2. Correlation and regression lines describe only linear relationships. You can calculate the correlation and the least-squares line for any relationship between two quantitative variables, but the results are useful only if the scatterplot shows a linear pattern. Always plot your data! r = 0.816. r = 0.816. r = 0.816. r = 0.816.
Correlation and Regression Wisdom 3. Correlation and least-squares regression lines are not resistant. You already know that the correlation r is not resistant. One unusual point in a scatterplot can greatly change the value of r. Is the least-squares line resistant? Not surprisingly, the answer is no.
Least-squares lines make the sum of the squares of the vertical distances to the points as small as possible. A point that is extreme in the x direction with no other points near it pulls the line toward itself. We call such points influential. An outlier is an observation that lies outside the overall pattern of the other observations. Points that are outliers in the y direction but not the x direction of a scatterplot have large residuals. Other outliers may not have large residuals. An observation is influential for a statistical calculation if removing it would markedly change the result of the calculation. Points that are outliers in the x direction of a scatterplot are often influential for the least-squares regression line. The best way to verify that a point is influential is to find the regression line both with and without the unusual point. If the line moves more than a small amount when the point is deleted, the point is influential.

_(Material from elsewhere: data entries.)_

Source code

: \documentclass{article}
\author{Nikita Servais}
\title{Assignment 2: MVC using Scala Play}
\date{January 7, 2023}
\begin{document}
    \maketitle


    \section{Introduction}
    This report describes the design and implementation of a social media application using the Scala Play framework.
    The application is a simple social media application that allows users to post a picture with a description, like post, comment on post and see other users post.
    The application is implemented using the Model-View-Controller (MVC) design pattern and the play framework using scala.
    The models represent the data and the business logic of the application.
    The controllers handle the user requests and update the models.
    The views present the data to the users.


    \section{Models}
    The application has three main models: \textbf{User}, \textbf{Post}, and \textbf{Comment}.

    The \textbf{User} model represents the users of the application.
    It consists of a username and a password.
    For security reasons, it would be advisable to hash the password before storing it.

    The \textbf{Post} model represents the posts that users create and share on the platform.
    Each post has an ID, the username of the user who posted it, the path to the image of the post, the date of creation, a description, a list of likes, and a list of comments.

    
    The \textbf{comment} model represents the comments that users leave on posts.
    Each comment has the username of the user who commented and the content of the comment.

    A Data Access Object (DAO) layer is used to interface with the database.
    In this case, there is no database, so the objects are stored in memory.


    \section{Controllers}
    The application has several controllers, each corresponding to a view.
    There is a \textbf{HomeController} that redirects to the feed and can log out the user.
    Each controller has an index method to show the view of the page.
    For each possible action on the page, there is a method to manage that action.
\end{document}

Graphs I, II, and III are the same except for the point symbolized by the box in graphs II and III. Graph I below has no outliers or influential points. Graph II has an outlier that has an effect on the correlation. Graph III has an outlier that is an influential point that has an effect on the regression slope. Compare the correlation coefficient and regression lines for each graph. Note that the outlier in Graph II has some effect on the slope and a significant effect on the correlation coefficient. The influential point in Graph III has about the same effect on the correlation coefficient as the outlier in Graph II, but a major influence on the slope of the regression line. Graph I: ŷ = –0.73x + 4.06 Graph II: ŷ = –0.49x +3.83 Graph III: ŷ = –0.09x + 2.64 r = –0.69 r = –0.36 r = –0.26
4. Association does not imply causation. When we study the relationship between two variables, we often hope to show that changes in the explanatory variable cause changes in the response variable. A strong association between two variables is not enough to draw conclusions about cause and effect. Sometimes an observed association really does reflect cause and effect. A household that heats with natural gas uses more gas in colder months because cold weather requires burning more gas to stay warm. In other cases, an association is explained by lurking variables, and the conclusion that x causes y is not valid. Association does not Imply Causation An association between an explanatory variable x and a response variable y, even if it is very strong, is not by itself good evidence that changes in x actually cause changes in y.

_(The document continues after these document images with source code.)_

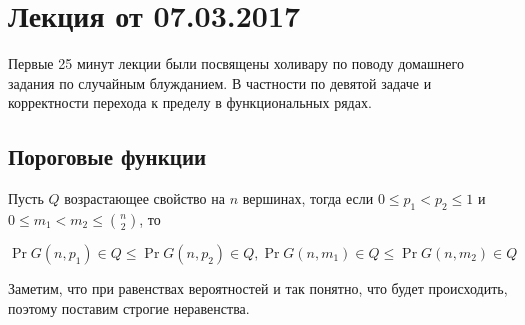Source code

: \section{Лекция от 07.03.2017}

Первые 25 минут лекции были посвящены холивару по поводу домашнего задания по
случайным блужданием. В частности по девятой задаче и корректности
перехода к пределу в функциональных рядах.

\subsection{Пороговые функции}


\begin{lemma}
  Пусть $Q$ возрастающее свойство на $n$ вершинах, тогда если $0 \leq p_1
  < p_2 \leq 1$ и $0 \leq m_1 < m_2 \leq \binom{n}{2}$, то

  \[
    \Pr{G(n, p_1) \in Q} \leq \Pr{G(n, p_2) \in Q}, \Pr{G(n, m_1) \in Q} \leq
    \Pr{G(n, m_2) \in Q}
  \]
\end{lemma}

Заметим, что при равенствах вероятностей и так понятно, что будет происходить,
поэтому поставим строгие неравенства.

A serious study once found that people with two cars live longer than people who only own one car. Owning three cars is even better, and so on. There is a substantial positive correlation between number of cars x and length of life y. Correlations such as those in the previous example are sometimes called “nonsense correlations.” The correlation is real. What is nonsense is the conclusion that changing one of the variables causes changes in the other. A “lurking variable”—such as personal wealth in this example—that influences both x and y can create a high correlation even though there is no direct connection between x and y.